It seems possible to get a high precision on the test set, but there is a trick. The sequence fed as an input when testing consists of real measurements. The network has only learned to predict the next data point. Can we use that model to predict the next 1000 points without seeing the true data?

For that, we need to build an auto-regressive model, i.e. to feed inputs to the network consisting of predictions, not of real data points. We need a structure that can represent a fixed-size window of data points, where we can append predictions one by one.

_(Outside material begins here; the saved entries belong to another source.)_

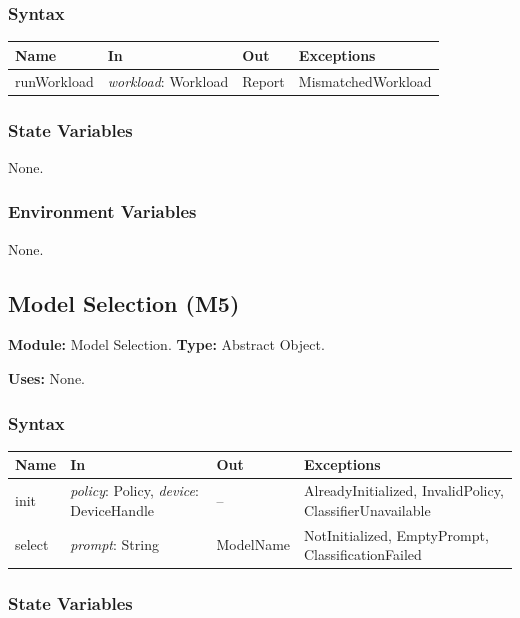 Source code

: \documentclass[12pt, titlepage]{article}
\begin{document}
\subsubsection*{Syntax}

\begin{tabularx}{\textwidth}{l X l X}
\toprule
\textbf{Name} & \textbf{In} & \textbf{Out} & \textbf{Exceptions}\\
\midrule
runWorkload & \emph{workload}: Workload & Report & MismatchedWorkload\\
\bottomrule
\end{tabularx}

\subsubsection*{State Variables}

None.

\subsubsection*{Environment Variables}

None.

\newpage
\subsection{Model Selection (M5)}\label{mSelect}

\textbf{Module:} Model Selection. \textbf{Type:} Abstract Object.

\textbf{Uses:} None.

\subsubsection*{Syntax}

\begin{tabularx}{\textwidth}{l X l X}
\toprule
\textbf{Name} & \textbf{In} & \textbf{Out} & \textbf{Exceptions}\\
\midrule
init & \emph{policy}: Policy, \emph{device}: DeviceHandle & -- & AlreadyInitialized, InvalidPolicy, ClassifierUnavailable\\
select & \emph{prompt}: String & ModelName & NotInitialized, EmptyPrompt, ClassificationFailed\\
\bottomrule
\end{tabularx}

\subsubsection*{State Variables}
\end{document}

The following cell provides you with a simple implementation:

from collections import deque

class Buffer:
    "Fixed size buffer allowing to append predictions."
    def __init__(self, window, data):
        self.window = window
        self.data  = data.reshape((1, window))

    def append(self, value):
        d = deque([x for x in list(self.data[0, :])])
        d.popleft()
        d.append(value)
        self.data = np.array(d).reshape((1, self.window))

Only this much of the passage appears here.